Walking into a busy mall in Wichita, it struck us. This feels just like the one we visited in Austin, Texas, a few weeks earlier.
Or, we could have been in Omaha, Seattle or San Diego.
There are the usual chain stores and food courts, but there's little to make things interesting.
It was different on this week's visit to Omaha.
Papillion, actually, is home to a new type of shopping center that's springing up around the country.
Drive into one of the winding streets at Shadow Lake Towne Center, and you'll notice the difference immediately. There's angle parking in front of each of the stores, which look like they've been built to the individual shopkeepers' taste. There's a town square with a sculpture, and none of the homogenized sameness that make the traditional mall so dull.

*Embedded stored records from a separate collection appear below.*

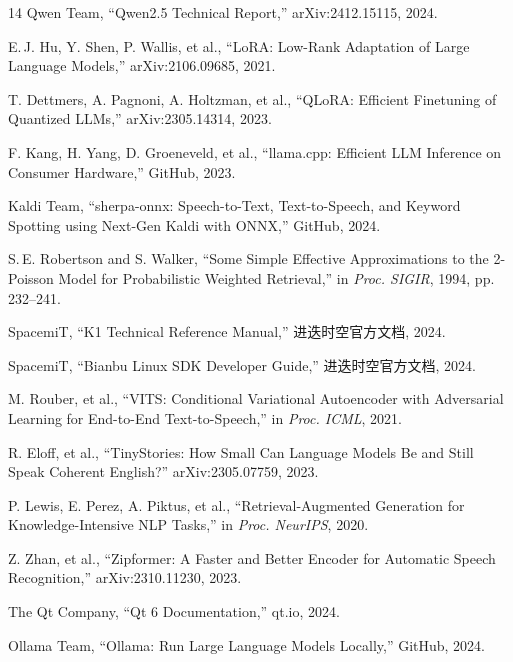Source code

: \documentclass[lettersize,journal]{IEEEtran}
\begin{document}
\begin{thebibliography}{14}
Qwen Team, ``Qwen2.5 Technical Report,'' arXiv:2412.15115, 2024.

E.\,J. Hu, Y. Shen, P. Wallis, et al., ``LoRA: Low-Rank Adaptation of Large Language Models,'' arXiv:2106.09685, 2021.

T. Dettmers, A. Pagnoni, A. Holtzman, et al., ``QLoRA: Efficient Finetuning of Quantized LLMs,'' arXiv:2305.14314, 2023.

F. Kang, H. Yang, D. Groeneveld, et al., ``llama.cpp: Efficient LLM Inference on Consumer Hardware,'' GitHub, 2023.

Kaldi Team, ``sherpa-onnx: Speech-to-Text, Text-to-Speech, and Keyword Spotting using Next-Gen Kaldi with ONNX,'' GitHub, 2024.

S.\,E. Robertson and S. Walker, ``Some Simple Effective Approximations to the 2-Poisson Model for Probabilistic Weighted Retrieval,'' in \emph{Proc. SIGIR}, 1994, pp.\,232--241.

SpacemiT, ``K1 Technical Reference Manual,'' 进迭时空官方文档, 2024.

SpacemiT, ``Bianbu Linux SDK Developer Guide,'' 进迭时空官方文档, 2024.

M. Rouber, et al., ``VITS: Conditional Variational Autoencoder with Adversarial Learning for End-to-End Text-to-Speech,'' in \emph{Proc. ICML}, 2021.

R. Eloff, et al., ``TinyStories: How Small Can Language Models Be and Still Speak Coherent English?'' arXiv:2305.07759, 2023.

P. Lewis, E. Perez, A. Piktus, et al., ``Retrieval-Augmented Generation for Knowledge-Intensive NLP Tasks,'' in \emph{Proc. NeurIPS}, 2020.

Z. Zhan, et al., ``Zipformer: A Faster and Better Encoder for Automatic Speech Recognition,'' arXiv:2310.11230, 2023.

The Qt Company, ``Qt 6 Documentation,'' qt.io, 2024.

Ollama Team, ``Ollama: Run Large Language Models Locally,'' GitHub, 2024.
\end{thebibliography}
\end{document}
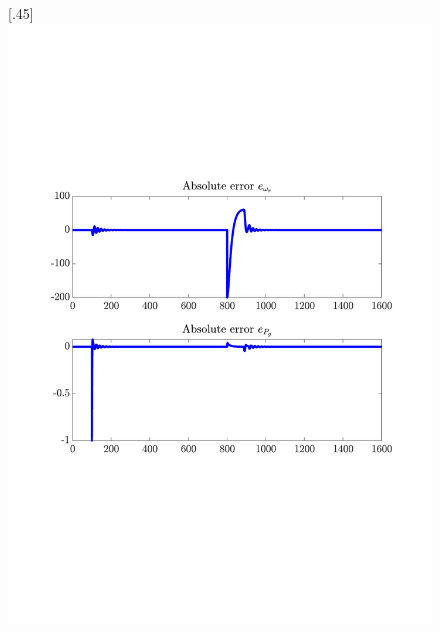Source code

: \begin{figure}[H]
[.45\textwidth]{\includegraphics[width=1\linewidth, scale=1, trim=60 230 55 150,clip]{fig/Open_loop/exp_3_error.pdf}}
\\

\end{figure}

Neither was the shopping experience boring and identical from store to store. One business had a fair selection of products, but the prices were a bit steep and the service stilted. We couldn't find anything we really wanted.
Another had appealing products at a fair price, and a friendly shopkeeper. We walked out of the store with several items.
It struck us that retailing has come full circle. From the uniform, regimented shopping malls of the 1970s, retailing has returned to the cozy downtown experience that McCook and other small towns have enjoyed all along.
It's up to us to make sure the experience really is enjoyable.